(Problem description): Leave no line out. Transcribe the whole listing exactly.

━━━ Recorded data ━━━

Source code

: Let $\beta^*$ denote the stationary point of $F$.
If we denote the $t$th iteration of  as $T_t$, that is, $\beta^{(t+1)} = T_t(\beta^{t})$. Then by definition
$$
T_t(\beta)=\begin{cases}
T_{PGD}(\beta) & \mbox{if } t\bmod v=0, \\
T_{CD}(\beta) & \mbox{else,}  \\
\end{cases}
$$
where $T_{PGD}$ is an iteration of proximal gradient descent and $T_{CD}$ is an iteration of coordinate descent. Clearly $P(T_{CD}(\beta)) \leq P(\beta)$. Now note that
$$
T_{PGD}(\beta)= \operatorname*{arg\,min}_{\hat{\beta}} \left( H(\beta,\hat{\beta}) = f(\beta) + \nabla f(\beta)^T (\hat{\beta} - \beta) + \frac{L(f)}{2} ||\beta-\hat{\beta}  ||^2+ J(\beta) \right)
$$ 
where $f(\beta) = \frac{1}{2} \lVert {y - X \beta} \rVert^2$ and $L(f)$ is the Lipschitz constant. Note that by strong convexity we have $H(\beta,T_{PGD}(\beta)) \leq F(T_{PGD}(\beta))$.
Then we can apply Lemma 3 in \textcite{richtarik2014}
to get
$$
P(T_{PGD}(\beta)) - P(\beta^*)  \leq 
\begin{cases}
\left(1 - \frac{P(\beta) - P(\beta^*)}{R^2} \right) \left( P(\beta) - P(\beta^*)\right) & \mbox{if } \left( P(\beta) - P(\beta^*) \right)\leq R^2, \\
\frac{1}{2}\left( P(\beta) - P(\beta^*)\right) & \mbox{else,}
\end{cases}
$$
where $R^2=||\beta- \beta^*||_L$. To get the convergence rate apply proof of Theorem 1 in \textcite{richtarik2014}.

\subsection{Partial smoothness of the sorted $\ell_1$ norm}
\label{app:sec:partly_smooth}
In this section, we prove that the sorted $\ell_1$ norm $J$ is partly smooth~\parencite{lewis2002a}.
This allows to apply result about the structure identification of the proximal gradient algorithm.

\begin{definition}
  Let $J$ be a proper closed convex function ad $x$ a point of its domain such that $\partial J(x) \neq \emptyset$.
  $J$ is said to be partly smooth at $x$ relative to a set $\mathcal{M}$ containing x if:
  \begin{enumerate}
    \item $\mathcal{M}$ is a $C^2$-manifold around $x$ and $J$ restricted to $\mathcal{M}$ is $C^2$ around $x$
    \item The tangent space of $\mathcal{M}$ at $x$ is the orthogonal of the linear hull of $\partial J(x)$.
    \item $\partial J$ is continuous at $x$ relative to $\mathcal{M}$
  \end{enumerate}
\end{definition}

━━━

(Output of the exercise):
Source code

: Let $\beta^*$ denote the stationary point of $F$.
If we denote the $t$th iteration of  as $T_t$, that is, $\beta^{(t+1)} = T_t(\beta^{t})$. Then by definition
$$
T_t(\beta)=\begin{cases}
T_{PGD}(\beta) & \mbox{if } t\bmod v=0, \\
T_{CD}(\beta) & \mbox{else,}  \\
\end{cases}
$$
where $T_{PGD}$ is an iteration of proximal gradient descent and $T_{CD}$ is an iteration of coordinate descent. Clearly $P(T_{CD}(\beta)) \leq P(\beta)$. Now note that
$$
T_{PGD}(\beta)= \operatorname*{arg\,min}_{\hat{\beta}} \left( H(\beta,\hat{\beta}) = f(\beta) + \nabla f(\beta)^T (\hat{\beta} - \beta) + \frac{L(f)}{2} ||\beta-\hat{\beta}  ||^2+ J(\beta) \right)
$$ 
where $f(\beta) = \frac{1}{2} \lVert {y - X \beta} \rVert^2$ and $L(f)$ is the Lipschitz constant. Note that by strong convexity we have $H(\beta,T_{PGD}(\beta)) \leq F(T_{PGD}(\beta))$.
Then we can apply Lemma 3 in \textcite{richtarik2014}
to get
$$
P(T_{PGD}(\beta)) - P(\beta^*)  \leq 
\begin{cases}
\left(1 - \frac{P(\beta) - P(\beta^*)}{R^2} \right) \left( P(\beta) - P(\beta^*)\right) & \mbox{if } \left( P(\beta) - P(\beta^*) \right)\leq R^2, \\
\frac{1}{2}\left( P(\beta) - P(\beta^*)\right) & \mbox{else,}
\end{cases}
$$
where $R^2=||\beta- \beta^*||_L$. To get the convergence rate apply proof of Theorem 1 in \textcite{richtarik2014}.

\subsection{Partial smoothness of the sorted $\ell_1$ norm}
\label{app:sec:partly_smooth}
In this section, we prove that the sorted $\ell_1$ norm $J$ is partly smooth~\parencite{lewis2002a}.
This allows to apply result about the structure identification of the proximal gradient algorithm.

\begin{definition}
  Let $J$ be a proper closed convex function ad $x$ a point of its domain such that $\partial J(x) \neq \emptyset$.
  $J$ is said to be partly smooth at $x$ relative to a set $\mathcal{M}$ containing x if:
  \begin{enumerate}
    \item $\mathcal{M}$ is a $C^2$-manifold around $x$ and $J$ restricted to $\mathcal{M}$ is $C^2$ around $x$
    \item The tangent space of $\mathcal{M}$ at $x$ is the orthogonal of the linear hull of $\partial J(x)$.
    \item $\partial J$ is continuous at $x$ relative to $\mathcal{M}$
  \end{enumerate}
\end{definition}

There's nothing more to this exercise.